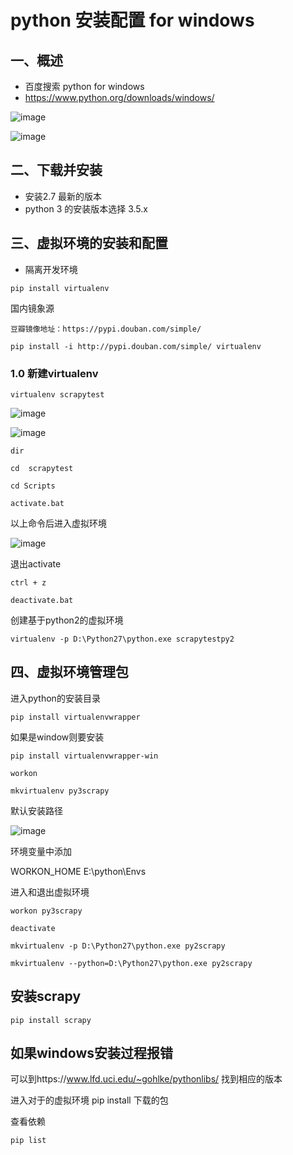 # python 安装配置 for windows

## 一、概述
* 百度搜索 python for windows
* https://www.python.org/downloads/windows/

![image](https://github.com/csy512889371/learnDoc/blob/master/image/2018/python/27.png)

![image](https://github.com/csy512889371/learnDoc/blob/master/image/2018/python/28.png)

## 二、下载并安装
* 安装2.7 最新的版本
* python 3 的安装版本选择 3.5.x


## 三、虚拟环境的安装和配置

* 隔离开发环境 

```
pip install virtualenv
```

国内镜象源
```
豆瓣镜像地址：https://pypi.douban.com/simple/
```

```
pip install -i http://pypi.douban.com/simple/ virtualenv
```



### 1.0 新建virtualenv

```
virtualenv scrapytest
```

![image](https://github.com/csy512889371/learnDoc/blob/master/image/2018/python/29.png)

![image](https://github.com/csy512889371/learnDoc/blob/master/image/2018/python/30.png)

```
dir

cd  scrapytest

cd Scripts

activate.bat

```

以上命令后进入虚拟环境

![image](https://github.com/csy512889371/learnDoc/blob/master/image/2018/python/31.png)


退出activate
```
ctrl + z

deactivate.bat
```

创建基于python2的虚拟环境

```
virtualenv -p D:\Python27\python.exe scrapytestpy2
```

## 四、虚拟环境管理包

进入python的安装目录

```
pip install virtualenvwrapper
```

如果是window则要安装

```
pip install virtualenvwrapper-win
```

```
workon

```

```
mkvirtualenv py3scrapy
```

默认安装路径

![image](https://github.com/csy512889371/learnDoc/blob/master/image/2018/python/32.png)


环境变量中添加

WORKON_HOME  E:\python\Envs


进入和退出虚拟环境

```
workon py3scrapy

deactivate

mkvirtualenv -p D:\Python27\python.exe py2scrapy

mkvirtualenv --python=D:\Python27\python.exe py2scrapy
```


## 安装scrapy

```
pip install scrapy
```


## 如果windows安装过程报错

可以到https://www.lfd.uci.edu/~gohlke/pythonlibs/ 找到相应的版本

进入对于的虚拟环境 pip install 下载的包

查看依赖
```
pip list
```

☆ ☆ ☆ ☆ ☆

Brief
Please copy each line of the entries in which the word "pypi" shows up.

Your solution
豆瓣镜像地址：https://pypi.douban.com/simple/
pip install -i http://pypi.douban.com/simple/ virtualenv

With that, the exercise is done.